While Cantrell would have a more prominent vocal presence on later albums, his background harmonizing on Facelift was a rare thing at the time and also complemented Staley’s timbre perfectly. The chorus in “Man In The Box” and verses in “It Ain’t Like That” wouldn’t be nearly as memorable without that critical element. It also illustrated that this new breed of heavy metal could write catchy songs without sacrificing the “heavy” part. “Man In The Box” also played a vital role in the band’s success; it wasn’t until after the song’s video got heavy rotation on MTV that Facelift album sales took off.

Then there is Staley himself, whose distinctive voice (not unlike that of Stevie Nicks and Axl Rose) was a turnoff for some but had the uncanny ability to weave itself into the body of each song. The Skid Row swagger of “Put You Down” morphs effortlessly into a moaning croon on “Confusion”, and countless copycats have since followed.

Kinney and Starr lend more credence to the Sabbath comparison with a mammoth rhythm performance, anchoring each song so as to allow Staley and Cantrell to spread their wings. That’s not to say they didn’t have their own moments to shine; check out Starr’s bass runs during the solo in “Man In The Box”, heavy as fuck riffing on “Real Thing” or the subtle fills Kinney pulls off throughout “Sea Of Sorrow” (made all the more impressive after finding out he was nursing a broken hand during the recording sessions!).
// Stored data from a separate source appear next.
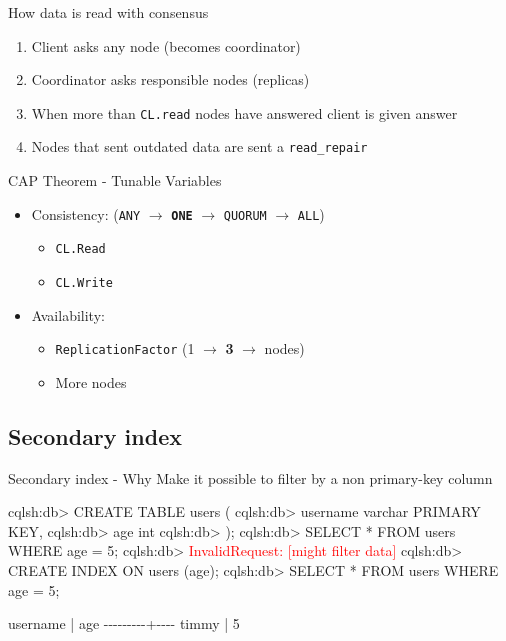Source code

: \documentclass[
  10pt
]{beamer}
\begin{document}
\begin{frame}{How data is read with consensus \cite{ReadConsensus}}
  \begin{enumerate}
    \item<1-> Client asks any node (becomes coordinator)
    \item<2-> Coordinator asks responsible nodes (replicas)
    \item<3-> When more than \lstinline{CL.read} nodes have answered client is given answer
    \item<4-> Nodes that sent outdated data are sent a \lstinline{read_repair}
  \end{enumerate}
\end{frame}

\begin{frame}{CAP Theorem - Tunable Variables \cite{CAPtheoremVariables}}
  \begin{itemize}
    \item<+-> Consistency: (\lstinline{ANY} $\rightarrow$ \textbf{\lstinline{ONE}} $\rightarrow$ \lstinline{QUORUM} $\rightarrow$ \lstinline{ALL})
      \begin{itemize}
        \item \lstinline{CL.Read}
        \item \lstinline{CL.Write}
      \end{itemize}
    \item<+-> Availability:
      \begin{itemize}
        \item \lstinline{ReplicationFactor} (1 $\rightarrow$ \textbf{3} $\rightarrow$ nodes)
        \item More nodes
      \end{itemize}
  \end{itemize}
\end{frame}

\subsection{Secondary index}  %

\begin{frame}[fragile]{Secondary index - Why}
  Make it possible to filter by a non primary-key column
  \begin{semiverbatim}
  cqlsh:db> CREATE TABLE users (
  cqlsh:db>  username varchar PRIMARY KEY,
  cqlsh:db>  age int
  cqlsh:db> );
  cqlsh:db> SELECT * FROM users WHERE age = 5;
  cqlsh:db> \textcolor{red}{InvalidRequest: [might filter data]}
  cqlsh:db> CREATE INDEX ON users (age);
  cqlsh:db> SELECT * FROM users WHERE age = 5;

   username | age
   \--\--\--\--\--\--\--\--\--+\--\--\--\--
      timmy |   5
  \end{semiverbatim}
\end{frame}
\end{document}
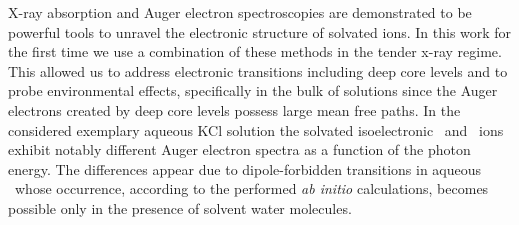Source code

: X-ray absorption and Auger electron spectroscopies are demonstrated to be powerful tools to unravel the electronic structure of solvated ions. In this work for the first time we use a combination of these methods in the tender x-ray regime. %
This allowed us to address electronic transitions including deep core levels and to probe environmental effects, specifically in the bulk of solutions since the Auger electrons created by deep core levels possess large mean free paths. In the considered exemplary aqueous KCl solution the solvated isoelectronic \ki~and \cli~ions exhibit notably different Auger electron spectra as a function of the photon energy. The differences appear due to dipole-forbidden transitions in aqueous \ki~whose occurrence, according to the performed {\it ab initio} calculations, becomes possible only in the presence of solvent water molecules.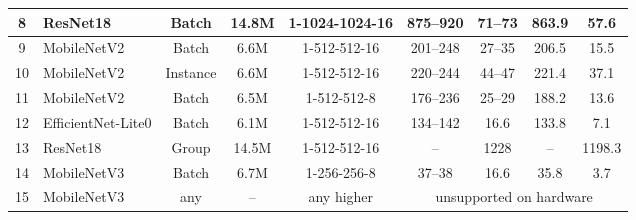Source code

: \begin{table}[!htbp]
\begin{tabularx}{\textwidth}{c|>{\centering\arraybackslash}Xcc|c|cc|cc}
		\hline
		8 & ResNet18 %
		& Batch
		& 14.8M
		& 1-1024-1024-16
		& 875--920
		& 71--73
		& 863.9
		& 57.6 \\
		\hline
		9 & MobileNetV2 %
		& Batch
		& 6.6M
		& 1-512-512-16
		& 201--248
		& 27--35
		& 206.5
		& 15.5 \\
		\hline
		10 & MobileNetV2 %
		& Instance
		& 6.6M
		& 1-512-512-16
		& 220--244
		& 44--47
		& 221.4
		& 37.1 \\
		\hline
		11 & MobileNetV2
		& Batch
		& 6.5M
		& 1-512-512-8
		& 176--236
		& 25--29
		& 188.2
		& 13.6 \\
		\hline
		12 & EfficientNet-Lite0
		& Batch
		& 6.1M
		& 1-512-512-16
		& 134--142
		& 16.6 \underline{\smash{cap}}
		& 133.8
		& 7.1 \\
		\hline
		13 & ResNet18
		& Group
		& 14.5M
		& 1-512-512-16
		& --
		& 1228
		& --
		& 1198.3 \\
		\hline
		14 & MobileNetV3
		& Batch
		& 6.7M
		& 1-256-256-8 
		& 37--38
		& 16.6 \underline{\smash{cap}} 
		& 35.8
		& 3.7 \\
		\hline
		15 & MobileNetV3
		& any
		& --
		& any higher 
		& \multicolumn{4}{c}{unsupported on hardware}\\
		\hline
%
	\end{tabularx}	
	\centering

\end{table}
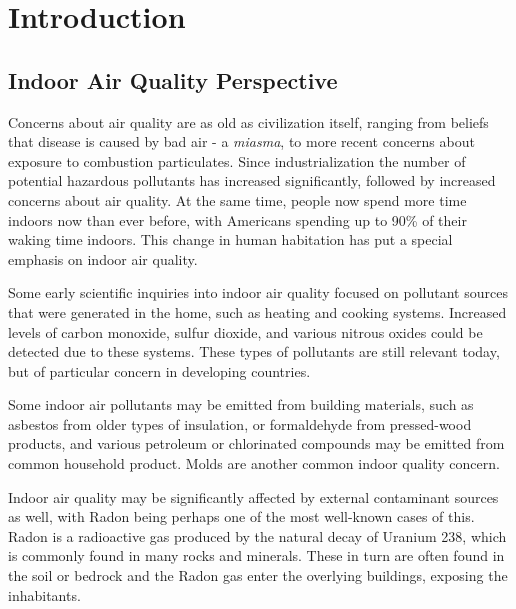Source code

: \documentclass[../thesis.tex]{subfiles}
\begin{document}
\chapter{Introduction}


\section{Indoor Air Quality Perspective}

Concerns about air quality are as old as civilization itself, ranging from beliefs that disease is caused by bad air - a \textit{miasma}, to more recent concerns about exposure to combustion particulates.
Since industrialization the number of potential hazardous pollutants has increased significantly, followed by increased concerns about air quality.
At the same time, people now spend more time indoors now than ever before, with Americans spending up to 90\% of their waking time indoors\cite{klepeis_national_2001}.
This change in human habitation has put a special emphasis on indoor air quality.

Some early scientific inquiries into indoor air quality focused on pollutant sources that were generated in the home, such as heating and cooking systems.
Increased levels of carbon monoxide, sulfur dioxide, and various nitrous oxides could be detected due to these systems\cite{craig_d._hollowell_combustion-generated_1976}.
These types of pollutants are still relevant today, but of particular concern in developing countries\cite{world_health_organisation_who_2014}.

Some indoor air pollutants may be emitted from building materials, such as asbestos from older types of insulation, or formaldehyde from pressed-wood products, and various petroleum or chlorinated compounds may be emitted from common household product. %
Molds are another common indoor quality concern\cite{world_health_organisation_who_2009}.

Indoor air quality may be significantly affected by external contaminant sources as well, with Radon being perhaps one of the most well-known cases of this.
Radon is a radioactive gas produced by the natural decay of Uranium 238, which is commonly found in many rocks and minerals.
These in turn are often found in the soil or bedrock and the Radon gas enter the overlying buildings, exposing the inhabitants.
\end{document}
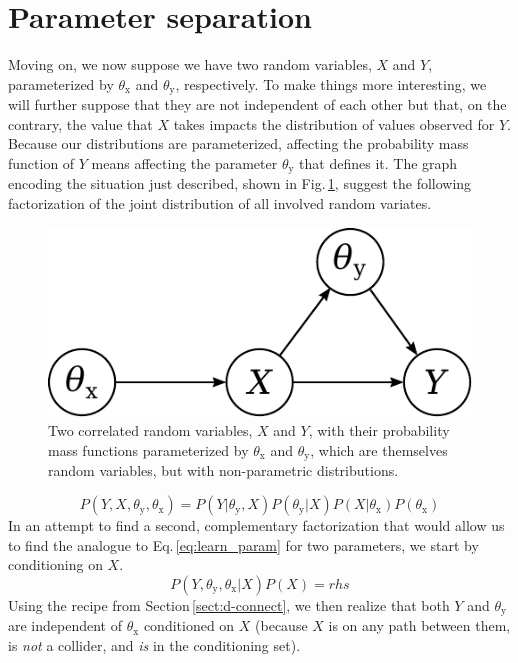 \documentclass[]{report}
\begin{document}
\section{Parameter separation} \label{sect:param-sep}
Moving on, we now suppose we have two random variables, $X$ and $Y$, parameterized by $\theta_\mathrm{x}$ and $\theta_\mathrm{y}$, respectively. To make things more interesting, we will further suppose that they are not independent of each other but that, on the contrary, the value that $X$ takes impacts the distribution of values observed for $Y$. Because our distributions are parameterized, affecting the probability mass function of $Y$ means affecting the parameter $\theta_\mathrm{y}$ that defines it. The graph encoding the situation just described, shown in Fig.\,\ref{fig:2var2param}, suggest the following factorization of the joint distribution of all involved random variates.
\begin{figure}[h]
	\centering
	\includegraphics[scale=0.5]{2var_2param}
	\caption{Two correlated random variables, $X$ and $Y$, with their probability mass functions parameterized by $\theta_\mathrm{x}$ and $\theta_\mathrm{y}$, which are themselves random variables, but with non-parametric distributions.}
	\label{fig:2var2param}
\end{figure}
\begin{equation} \label{eq:2param_from_G}
P( Y, X, \theta_\mathrm{y}, \theta_\mathrm{x} )
= 
P( Y | \theta_\mathrm{y}, X )
P( \theta_\mathrm{y} | X )
P( X | \theta_\mathrm{x} )
P( \theta_\mathrm{x} )
\end{equation}
In an attempt to find a second, complementary factorization that would allow us to find the analogue to Eq.\,\ref{eq:learn_param} for two parameters, we start by conditioning on $X$.
\begin{equation}
P( Y, \theta_\mathrm{y}, \theta_\mathrm{x} | X )
P( X ) 
=
rhs
\end{equation}
Using the recipe from Section\,\ref{sect:d-connect}, we then realize that both $Y$ and $\theta_\mathrm{y}$ are independent of $\theta_\mathrm{x}$ conditioned on $X$ (because $X$ is on any path between them, is \emph{not} a collider, and \emph{is} in the conditioning set).
\end{document}
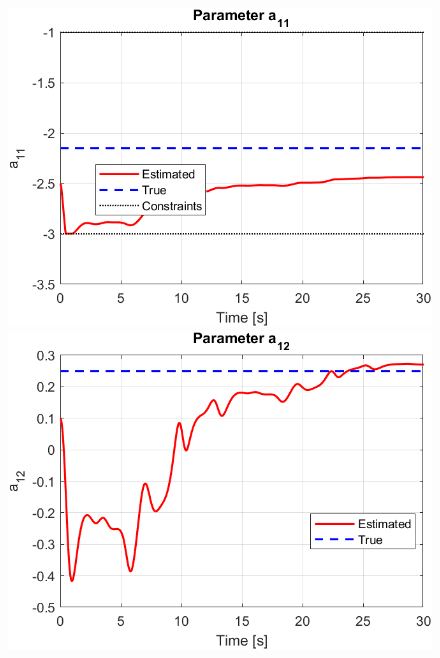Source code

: \documentclass[12pt]{article} %
\numberwithin{equation}{section}  %
\begin{document}
\begin{figure}[ht!]
\begin{minipage}{0.32\textwidth}
    \end{minipage}
    
    \caption{}
    \label{fig:err}
\end{figure}

\begin{figure}[ht!]
    \centering
    \begin{minipage}{0.48\textwidth}
        \centering
        \includegraphics[width=0.8\linewidth]{plots/plot3_a_a11.png}
    \end{minipage}
    \hfill
    \begin{minipage}{0.48\textwidth}
        \centering
        \includegraphics[width=0.8\linewidth]{plots/plot3_b_a12.png}
    \end{minipage}
    
    \vspace{1em} %
    

\end{figure}
\end{document}
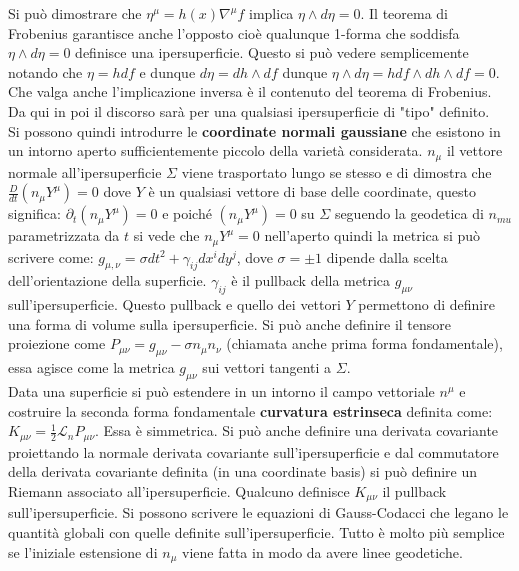 \documentclass[10pt,a4paper]{article}
\begin{document}
Si può dimostrare che $\eta^{\mu} = h(x) \nabla^{\mu} f$ implica $\eta \wedge d \eta = 0$. Il teorema di Frobenius garantisce anche l'opposto cioè qualunque 1-forma che soddisfa  $\eta \wedge d \eta = 0$ definisce una ipersuperficie. Questo si può vedere semplicemente notando che $\eta = h df$ e dunque $d \eta = dh \wedge df$ dunque $ \eta \wedge d \eta = h df \wedge dh \wedge df = 0$. Che valga anche l'implicazione inversa è il contenuto del teorema di Frobenius.\\
Da qui in poi il discorso sarà per una qualsiasi ipersuperficie di "tipo" definito.\\ 
Si possono quindi introdurre le \textbf{coordinate normali gaussiane} che esistono in un intorno aperto sufficientemente piccolo della varietà considerata. $n_{\mu}$ il vettore normale all'ipersuperficie $\Sigma$ viene trasportato lungo se stesso e di dimostra che $\frac{D}{d t}(n_{\mu} Y^{\mu}) = 0$ dove $Y$ è un qualsiasi vettore di base delle coordinate, questo significa: $\partial_{t} (n_{\mu} Y^{\mu}) = 0$ e poiché $(n_{\mu} Y^{\mu}) = 0$ su $\Sigma$ seguendo la geodetica di $n_{mu}$ parametrizzata da $t$ si vede che $n_{\mu} Y^{\mu} = 0$ nell'aperto quindi la metrica si può scrivere come:
$g_{\mu, \nu} = \sigma dt^2+\gamma_{i j} dx^i dy^j$, dove $\sigma = \pm 1$ dipende dalla scelta dell'orientazione della superficie. $\gamma_{i j}$ è il pullback della metrica $g_{\mu \nu}$ sull'ipersuperficie. Questo pullback e quello dei vettori ${Y}$ permettono di definire una forma di volume sulla ipersuperficie. Si può anche definire il tensore proiezione come $P_{\mu \nu} = g_{\mu \nu} - \sigma n_{\mu} n_{\nu}$ (chiamata anche prima forma fondamentale), essa agisce come la metrica $g_{\mu \nu}$ sui vettori tangenti a $\Sigma$.\\
Data una superficie si può estendere in un intorno il campo vettoriale $n^{\mu}$ e costruire la seconda forma fondamentale \textbf{curvatura estrinseca} definita come: $K_{\mu \nu} = \frac{1}{2} \mathcal{L}_{n} P_{\mu \nu}$. Essa è simmetrica. Si può anche definire una derivata covariante proiettando la normale derivata covariante sull'ipersuperficie e dal commutatore della derivata covariante definita (in una coordinate basis) si può definire un Riemann associato all'ipersuperficie. Qualcuno definisce $K_{\mu \nu}$ il pullback sull'ipersuperficie. Si possono scrivere le equazioni di Gauss-Codacci che legano le quantità globali con quelle definite sull'ipersuperficie. Tutto è molto più semplice se l'iniziale estensione di $n_{\mu}$ viene fatta in modo da avere linee geodetiche.\\
\end{document}
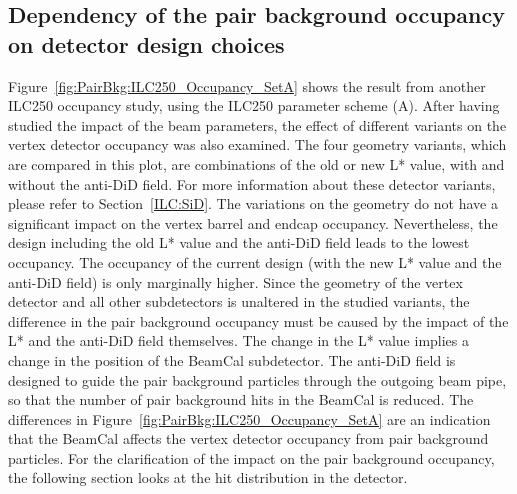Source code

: \subsection{Dependency of the pair background occupancy on detector design choices}
Figure~\ref{fig:PairBkg:ILC250_Occupancy_SetA} shows the result from another ILC250 occupancy study, using the ILC250 parameter scheme (A).
After having studied the impact of the beam parameters, the effect of different \sid variants on the vertex detector occupancy was also examined.
The four geometry variants, which are compared in this plot, are combinations of the old or new L* value, with and without the \sid anti-DiD field.
For more information about these detector variants, please refer to Section~\ref{ILC:SiD}.
The variations on the \sid geometry do not have a significant impact on the vertex barrel and endcap occupancy. 
Nevertheless, the \sid design including the old L* value and the anti-DiD field leads to the lowest occupancy.
The occupancy of the current design (with the new L* value and the anti-DiD field) is only marginally higher.
Since the geometry of the vertex detector and all other subdetectors is unaltered in the studied \sid variants, the difference in the pair background occupancy must be caused by the impact of the L* and the anti-DiD field themselves.
The change in the L* value implies a change in the position of the BeamCal subdetector.
The anti-DiD field is designed to guide the pair background particles through the outgoing beam pipe, so that the number of pair background hits in the BeamCal is reduced.
The differences in Figure~\ref{fig:PairBkg:ILC250_Occupancy_SetA} are an indication that the \sid BeamCal affects the vertex detector occupancy from pair background particles.
For the clarification of the impact on the pair background occupancy, the following section looks at the hit distribution in the \sid detector.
It’s very odd to think of Facelift as classic rock, but at 25 years that’s exactly what it is. The band would build on its foundation and become genuine rock stars on their next album, the iconic (and slightly superior) Dirt. Younger fans that have grown up around several decades of genre mashups and a new cycle of metal popularity might have trouble understanding why they were regularly booed off the stage opening the Clash Of The Titans tour; didn’t Slayer just wrap up a festival with, um, The Devil Wears Prada? Not only have the attitudes changed, but so has the dichotomy. In 2015, Alice In Chains is the only band from that Titans tour still making inspired, excellent music.